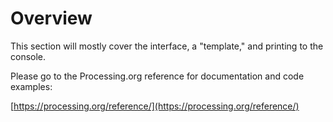 # Overview

This section will mostly cover the interface, a "template," and printing to the console.

Please go to the Processing.org reference for documentation and code examples:

[https://processing.org/reference/](https://processing.org/reference/)

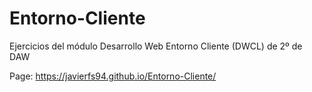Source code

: # Entorno-Cliente
Ejercicios del módulo Desarrollo Web Entorno Cliente (DWCL) de 2º de DAW

Page: https://javierfs94.github.io/Entorno-Cliente/
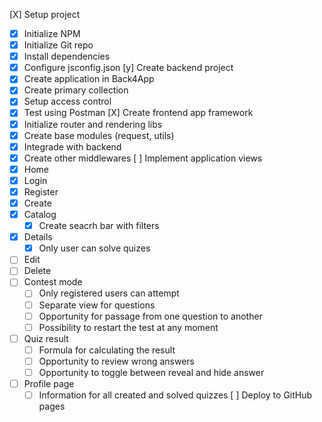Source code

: [X] Setup project
- [X] Initialize NPM
- [X] Initialize Git repo
- [X] Install dependencies
- [X] Configure jsconfig.json
[y] Create backend project
- [X] Create application in Back4App
- [X] Create primary collection
- [X] Setup access control
- [X] Test using Postman
[X] Create frontend app framework
- [X] Initialize router and rendering libs
- [X] Create base modules (request, utils)
- [X] Integrade with backend
- [X] Create other middlewares
[ ] Implement application views
- [X] Home
- [X] Login
- [X] Register
- [X] Create
- [X] Catalog
    * [X] Create seacrh bar with filters
- [X] Details
    * [X] Only user can solve quizes
- [ ] Edit
- [ ] Delete
- [ ] Contest mode
    * [ ] Only registered users can attempt
    * [ ] Separate view for questions
    * [ ] Opportunity for passage from one question to another
    * [ ] Possibility to restart the test at any moment
- [ ] Quiz result 
    * [ ] Formula for calculating the result
    * [ ] Opportunity to review wrong answers
    * [ ] Opportunity to toggle between reveal and hide answer
- [ ] Profile page
    * [ ] Information for all created and solved quizzes
[ ] Deploy to GitHub pages
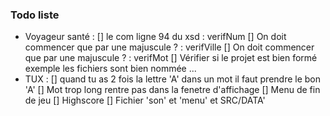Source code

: ### Todo liste

- Voyageur santé : 
               [] le com ligne 94 du xsd : verifNum
               [] On doit commencer que par une majuscule ? : verifVille
               [] On doit commencer que par une majuscule ? : verifMot
               [] Vérifier si le projet est bien formé exemple les fichiers sont bien nommée ... 
- TUX :
               [] quand tu as 2 fois la lettre 'A' dans un mot il faut prendre le bon 'A'
               [] Mot trop long rentre pas dans la fenetre d'affichage
               [] Menu de fin de jeu
               [] Highscore
               [] Fichier 'son' et 'menu' et SRC/DATA'
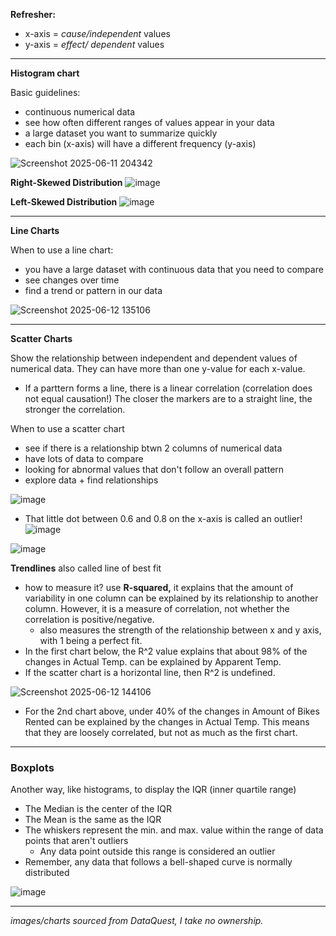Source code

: **Refresher:**
* x-axis = *cause/independent* values
* y-axis = *effect/ dependent* values

---

**Histogram chart**

Basic guidelines:

* continuous numerical data
* see how often different ranges of values appear in your data
* a large dataset you want to summarize quickly
* each bin (x-axis) will have a different frequency (y-axis)
  
![Screenshot 2025-06-11 204342](https://github.com/user-attachments/assets/f8804035-1169-4d39-87c1-a12379746738)

  **Right-Skewed Distribution**
    ![image](https://github.com/user-attachments/assets/2180646b-970e-4387-ba70-711b16c229ef)

  **Left-Skewed Distribution**
      ![image](https://github.com/user-attachments/assets/21ef159a-444b-43db-8db7-467b75c4aa99)


---

**Line Charts**

When to use a line chart:
* you have a large dataset with continuous data that you need to compare
* see changes over time
* find a trend or pattern in our data

 ![Screenshot 2025-06-12 135106](https://github.com/user-attachments/assets/40ff8e20-25c7-46fb-8bce-1b46db243db4)

---

**Scatter Charts**

Show the relationship between independent and dependent values of numerical data. They can have more than one y-value for each x-value. 
* If a parttern forms a line, there is a linear correlation (correlation does not equal causation!) The closer the markers are to a straight line, the stronger the correlation.

When to use a scatter chart
* see if there is a relationship btwn 2 columns of numerical data
* have lots of data to compare
* looking for abnormal values that don't follow an overall pattern
* explore data + find relationships

![image](https://github.com/user-attachments/assets/1408bb16-8421-4131-84bb-c40e5d40d24c)
* That little dot between 0.6 and 0.8 on the x-axis is called an outlier! 
![image](https://github.com/user-attachments/assets/e0beb286-c87a-4021-9264-c3cb0c35d736)

![image](https://github.com/user-attachments/assets/20acf326-0ea4-4dbb-b4d3-6916feeed4e3)

**Trendlines**
also called line of best fit
* how to measure it? use **R-squared,** it explains that the amount of variability in one column can be explained by its relationship to another column. However, it is a measure of correlation, not whether the correlation is positive/negative.
    * also measures the strength of the relationship between x and y axis, with 1 being a perfect fit.
* In the first chart below, the R^2 value explains that about 98% of the changes in Actual Temp. can be explained by Apparent Temp.
* If the scatter chart is a horizontal line, then R^2 is undefined. 
  
![Screenshot 2025-06-12 144106](https://github.com/user-attachments/assets/124def4e-9c6c-4151-b68a-fed98a44489a)

* For the 2nd chart above, under 40% of the changes in Amount of Bikes Rented can be explained by the changes in Actual Temp. This means that they are loosely correlated, but not as much as the first chart.

---

### Boxplots
Another way, like histograms, to display the IQR (inner quartile range)
  * The Median is the center of the IQR
  * The Mean is the same as the IQR
  * The whiskers represent the min. and max. value within the range of data points that aren't outliers
    * Any data point outside this range is considered an outlier
  * Remember, any data that follows a bell-shaped curve is normally distributed

![image](https://github.com/user-attachments/assets/755e38f9-f61e-4dec-82fe-3b94d6db377f)

  
---




*images/charts sourced from DataQuest, I take no ownership.*
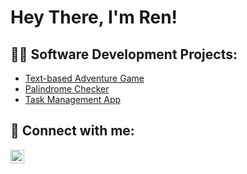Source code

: <h1>Hey There, I'm Ren!

<h2>👨‍💻 Software Development Projects:</h2>

  - [Text-based Adventure Game](https://github.com/AbsoluteRivers/TextBasedAdventureGame)
  - [Palindrome Checker](https://github.com/AbsoluteRivers/PalindromeChecker)
  - [Task Management App](https://github.com/AbsoluteRivers/TaskManagement)



<h2> 🤳 Connect with me:</h2>



[<img align="left" alt="RenNarciso | LinkedIn" width="22px" src="https://cdn.jsdelivr.net/npm/simple-icons@v3/icons/linkedin.svg" />][linkedin]





[linkedin]: https://linkedin.com/in/renmar-narciso-0b8182304


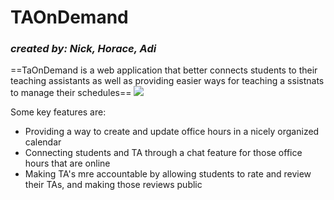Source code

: # TAOnDemand 
### *created by: Nick, Horace, Adi*
==TaOnDemand is a web application that better connects students to their teaching assistants as well as providing easier ways for teaching a ssistnats to manage their schedules==
![](https://computing.ece.vt.edu/~santol/projects/zsl_via_visual_abstraction/interact/interact_illustration_instance_dataset/imgs/28X8B727M0IG2TUJK1PFYVF9E5ACXR_11.jpg)

Some key features are:
  * Providing a way to create and update office hours in a nicely organized calendar
  * Connecting students and TA through a chat feature for those office hours that are online
  * Making TA's mre accountable by allowing students to rate and review their TAs, and making those reviews public
  
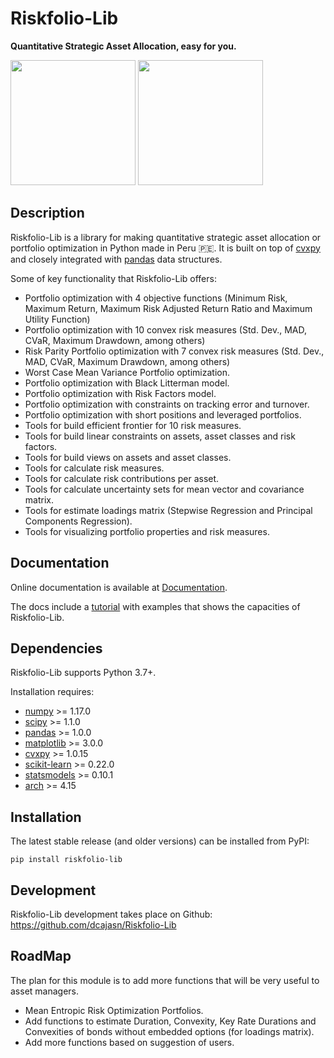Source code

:# Riskfolio-Lib

**Quantitative Strategic Asset Allocation, easy for you.**

<div class="row">
<img src="https://raw.githubusercontent.com/dcajasn/Riskfolio-Lib/master/docs/source/images/MSV_Frontier.png" height="200">
<img src="https://raw.githubusercontent.com/dcajasn/Riskfolio-Lib/master/docs/source/images/Pie_Chart.png" height="200">
</div>


## Description

Riskfolio-Lib is a library for making quantitative strategic asset allocation
or portfolio optimization in Python made in Peru :peru:. It is built on top of
[cvxpy](https://www.cvxpy.org/) and closely integrated
with [pandas](https://pandas.pydata.org/) data structures.

Some of key functionality that Riskfolio-Lib offers:

* Portfolio optimization with 4 objective functions (Minimum Risk, Maximum Return, Maximum Risk Adjusted Return Ratio and Maximum Utility Function)
* Portfolio optimization with 10 convex risk measures (Std. Dev., MAD, CVaR, Maximum Drawdown, among others)
* Risk Parity Portfolio optimization with 7 convex risk measures (Std. Dev., MAD, CVaR, Maximum Drawdown, among others)
* Worst Case Mean Variance Portfolio optimization.
* Portfolio optimization with Black Litterman model.
* Portfolio optimization with Risk Factors model.
* Portfolio optimization with constraints on tracking error and turnover.
* Portfolio optimization with short positions and leveraged portfolios.
* Tools for build efficient frontier for 10 risk measures.
* Tools for build linear constraints on assets, asset classes and risk factors.
* Tools for build views on assets and asset classes.
* Tools for calculate risk measures.
* Tools for calculate risk contributions per asset.
* Tools for calculate uncertainty sets for mean vector and covariance matrix.
* Tools for estimate loadings matrix (Stepwise Regression and Principal Components Regression).
* Tools for visualizing portfolio properties and risk measures.


## Documentation

Online documentation is available at [Documentation](https://riskfolio-lib.readthedocs.io/en/latest/).

The docs include a [tutorial](https://riskfolio-lib.readthedocs.io/en/latest/examples.html)
with examples that shows the capacities of Riskfolio-Lib.


## Dependencies

Riskfolio-Lib supports Python 3.7+.

Installation requires:
* [numpy](http://www.numpy.org/) >= 1.17.0
* [scipy](https://www.scipy.org/) >= 1.1.0
* [pandas](https://pandas.pydata.org/) >= 1.0.0
* [matplotlib](https://matplotlib.org/) >= 3.0.0
* [cvxpy](https://www.cvxpy.org/) >= 1.0.15
* [scikit-learn](https://scikit-learn.org/stable/) >= 0.22.0
* [statsmodels](https://www.statsmodels.org/) >= 0.10.1
* [arch](https://bashtage.github.io/arch/) >= 4.15


## Installation

The latest stable release (and older versions) can be installed from PyPI:

    pip install riskfolio-lib

 
## Development

Riskfolio-Lib development takes place on Github: https://github.com/dcajasn/Riskfolio-Lib


## RoadMap

The plan for this module is to add more functions that will be very useful
to asset managers.

* Mean Entropic Risk Optimization Portfolios.
* Add functions to estimate Duration, Convexity, Key Rate Durations and Convexities of bonds without embedded options (for loadings matrix).
* Add more functions based on suggestion of users.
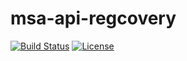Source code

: # msa-api-regcovery
[![Build Status](https://travis-ci.org/microcmpt/msa-api-regcovery.svg?branch=master)](https://travis-ci.org/microcmpt/msa-api-regcovery) [![License](https://img.shields.io/badge/license-Apache%202-4EB1BA.svg)](https://www.apache.org/licenses/LICENSE-2.0.html)
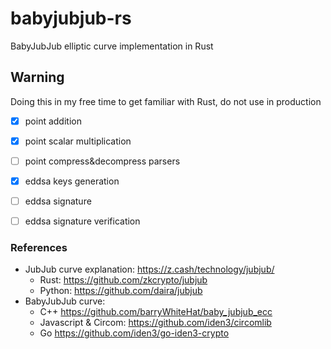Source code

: # babyjubjub-rs
BabyJubJub elliptic curve implementation in Rust

## Warning
Doing this in my free time to get familiar with Rust, do not use in production

- [x] point addition
- [x] point scalar multiplication
- [ ] point compress&decompress parsers
- [x] eddsa keys generation
- [ ] eddsa signature
- [ ] eddsa signature verification




### References
- JubJub curve explanation: https://z.cash/technology/jubjub/
	- Rust: https://github.com/zkcrypto/jubjub
	- Python: https://github.com/daira/jubjub
- BabyJubJub curve:
	- C++ https://github.com/barryWhiteHat/baby_jubjub_ecc
	- Javascript & Circom: https://github.com/iden3/circomlib
	- Go https://github.com/iden3/go-iden3-crypto
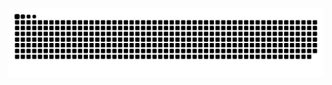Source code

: ![Snake animation](https://raw.githubusercontent.com/CJ-Felicitas/CJ-Felicitas/output/github-contribution-grid-snake-dark.svg)
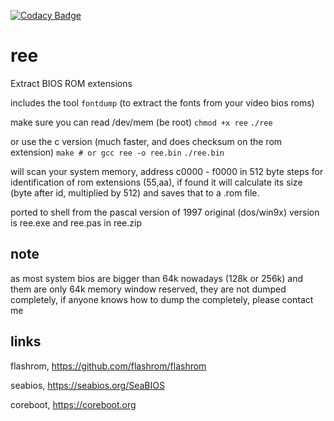 [![Codacy Badge](https://api.codacy.com/project/badge/Grade/b5bebc8b8aed438da6bf0b2a63161d7a)](https://www.codacy.com/app/alexmyczko/ree?utm_source=github.com&amp;utm_medium=referral&amp;utm_content=alexmyczko/ree&amp;utm_campaign=Badge_Grade)

# ree
Extract BIOS ROM extensions

includes the tool `fontdump` (to extract the fonts from your video bios roms)

make sure you can read /dev/mem (be root)
`chmod +x ree`
`./ree`

or use the c version (much faster, and does checksum on the rom extension)
`make # or gcc ree -o ree.bin`
`./ree.bin`

will scan your system memory, address c0000 - f0000 in 512 byte steps for
identification of rom extensions (55,aa), if found it will calculate
its size (byte after id, multiplied by 512) and saves that to a .rom file.

ported to shell from the pascal version of 1997
original (dos/win9x) version is ree.exe and ree.pas in ree.zip

## note

as most system bios are bigger than 64k nowadays (128k or 256k) and them
are only 64k memory window reserved, they are not dumped completely, if
anyone knows how to dump the completely, please contact me

## links

flashrom, https://github.com/flashrom/flashrom

seabios, https://seabios.org/SeaBIOS

coreboot, https://coreboot.org
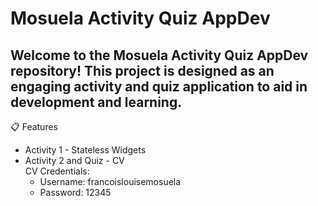 # Mosuela Activity Quiz AppDev
## Welcome to the Mosuela Activity Quiz AppDev repository! This project is designed as an engaging activity and quiz application to aid in development and learning.

📋 Features
* Activity 1 - Stateless Widgets
* Activity 2 and Quiz - CV \
     CV Credentials:
  - Username: francoislouisemosuela
  - Password: 12345
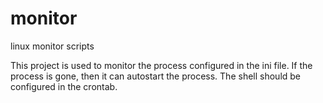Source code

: # monitor
linux monitor scripts
 
This project is used to monitor the process configured in the ini file. 
If the process is gone, then it can autostart the process.
The shell should be configured in the crontab.

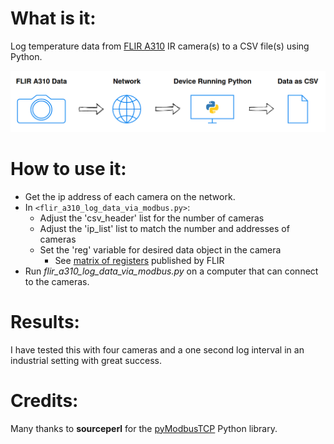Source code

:  # What is it:
 
 Log temperature data from [FLIR A310](https://www.flir.com/products/a310/) IR camera(s) to a CSV file(s) using Python.
 
 ![](flow_diagram.png)
 
 # How to use it:
 * Get the ip address of each camera on the network.
 * In `<flir_a310_log_data_via_modbus.py>`:
 	* Adjust the 'csv_header' list for the number of cameras
 	* Adjust the 'ip_list' list to match the number and addresses of cameras
 	* Set the 'reg' variable for desired data object in the camera
		* See [matrix of registers](Convert_EthernetIP_to_Modbus_TCP.pdf) published by FLIR
* Run *flir_a310_log_data_via_modbus.py* on a computer that can connect to the cameras.

# Results:
I have tested this with four cameras and a one second log interval in an industrial setting with great success.

# Credits:
Many thanks to **sourceperl** for the [pyModbusTCP](https://github.com/sourceperl/pyModbusTCP) Python library.
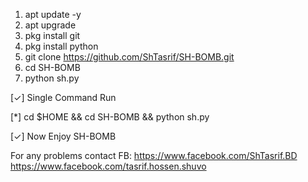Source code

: 1. apt update -y
2. apt upgrade
3. pkg install git
4. pkg install python
5. git clone https://github.com/ShTasrif/SH-BOMB.git
5. cd SH-BOMB
6. python sh.py


[✓] Single Command Run

[*] cd $HOME && cd SH-BOMB && python sh.py

[✓] Now Enjoy SH-BOMB

For any problems contact FB: 
https://www.facebook.com/ShTasrif.BD
https://www.facebook.com/tasrif.hossen.shuvo
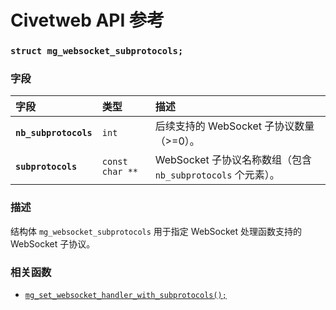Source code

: # Civetweb API 参考

### `struct mg_websocket_subprotocols;`

### 字段

| 字段 | 类型 | 描述 |
| :--- | :--- | :--- |
|**`nb_subprotocols`**|`int`| 后续支持的 WebSocket 子协议数量（>=0）。 |
|**`subprotocols`**|`const char **`| WebSocket 子协议名称数组（包含 `nb_subprotocols` 个元素）。 |

### 描述

结构体 `mg_websocket_subprotocols` 用于指定 WebSocket 处理函数支持的 WebSocket 子协议。

### 相关函数

* [`mg_set_websocket_handler_with_subprotocols();`](mg_set_websocket_handler_with_subprotocols.md)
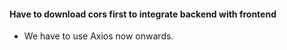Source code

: #### Have to download cors first to integrate backend with frontend
- We have to use Axios now onwards.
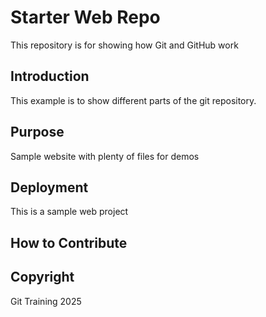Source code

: # Starter Web Repo

This repository is for showing how Git and GitHub work


## Introduction

This example is to show different parts of the git repository.

## Purpose

Sample website with plenty of files for demos

## Deployment

This is a sample web project

## How to Contribute


## Copyright

Git Training 2025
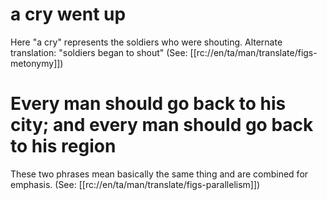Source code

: # a cry went up

Here "a cry" represents the soldiers who were shouting. Alternate translation: "soldiers began to shout" (See: [[rc://en/ta/man/translate/figs-metonymy]])

# Every man should go back to his city; and every man should go back to his region

These two phrases mean basically the same thing and are combined for emphasis. (See: [[rc://en/ta/man/translate/figs-parallelism]])

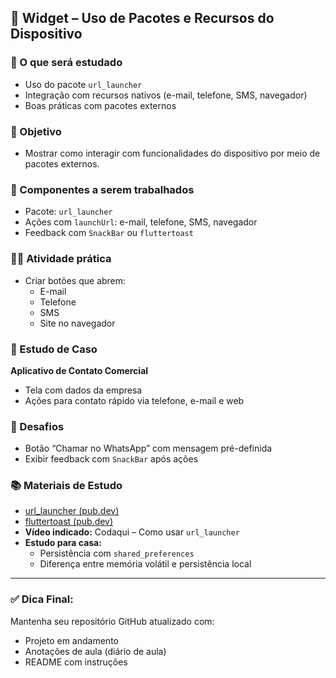 ## 📅 Widget – Uso de Pacotes e Recursos do Dispositivo

### 🎯 O que será estudado
- Uso do pacote `url_launcher`
- Integração com recursos nativos (e-mail, telefone, SMS, navegador)
- Boas práticas com pacotes externos

### 🧠 Objetivo
- Mostrar como interagir com funcionalidades do dispositivo por meio de pacotes externos.

### 🧩 Componentes a serem trabalhados
- Pacote: `url_launcher`
- Ações com `launchUrl`: e-mail, telefone, SMS, navegador
- Feedback com `SnackBar` ou `fluttertoast`

### 👨‍💻 Atividade prática
- Criar botões que abrem:
  - E-mail
  - Telefone
  - SMS
  - Site no navegador

### 📌 Estudo de Caso
**Aplicativo de Contato Comercial**
- Tela com dados da empresa
- Ações para contato rápido via telefone, e-mail e web

### 🚀 Desafios
- Botão “Chamar no WhatsApp” com mensagem pré-definida
- Exibir feedback com `SnackBar` após ações

### 📚 Materiais de Estudo
- [url_launcher (pub.dev)](https://pub.dev/packages/url_launcher)
- [fluttertoast (pub.dev)](https://pub.dev/packages/fluttertoast)
- **Vídeo indicado:** Codaqui – Como usar `url_launcher`
- **Estudo para casa:**
  - Persistência com `shared_preferences`
  - Diferença entre memória volátil e persistência local

---

### ✅ Dica Final:
Mantenha seu repositório GitHub atualizado com:
- Projeto em andamento
- Anotações de aula (diário de aula)
- README com instruções
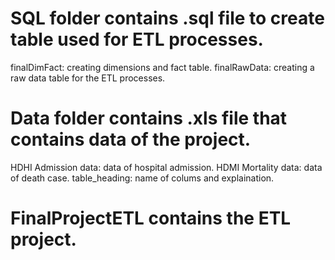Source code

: <h1>SQL folder contains .sql file to create table used for ETL processes.</h1>
    finalDimFact: creating dimensions and fact table.
    finalRawData: creating a raw data table for the ETL processes.


<h1>Data folder contains .xls file that contains data of the project.</h1>
    HDHI Admission data: data of hospital admission.
    HDMI Mortality data: data of death case.
    table_heading: name of colums and explaination.

<h1>FinalProjectETL contains the ETL project.</h1>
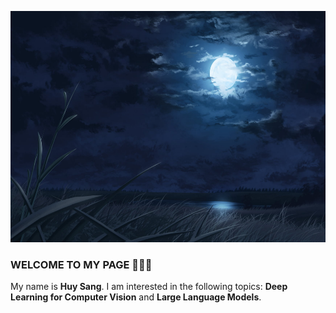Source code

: <p align="center">
  <img src="./assets/banner.png" alt="Banner" width="100%" height="370px" />
</p>

<h3 >WELCOME TO MY PAGE 👋👋👋</h3>
<p>
  My name is <b>Huy Sang</b>. 
  I am interested in the following topics:
  <b>Deep Learning for Computer Vision</b> and <b>Large Language Models</b>.
</p>

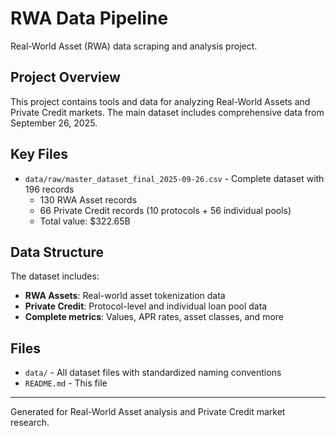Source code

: # RWA Data Pipeline

Real-World Asset (RWA) data scraping and analysis project.

## Project Overview

This project contains tools and data for analyzing Real-World Assets and Private Credit markets. The main dataset includes comprehensive data from September 26, 2025.

## Key Files

- `data/raw/master_dataset_final_2025-09-26.csv` - Complete dataset with 196 records
  - 130 RWA Asset records
  - 66 Private Credit records (10 protocols + 56 individual pools)
  - Total value: $322.65B

## Data Structure

The dataset includes:
- **RWA Assets**: Real-world asset tokenization data
- **Private Credit**: Protocol-level and individual loan pool data
- **Complete metrics**: Values, APR rates, asset classes, and more

## Files

- `data/` - All dataset files with standardized naming conventions
- `README.md` - This file

---

Generated for Real-World Asset analysis and Private Credit market research.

····················

ACTION ITEM:
All that is required is the number of lines in the data above that contain the word "translate".

WORKED SOLUTION:
2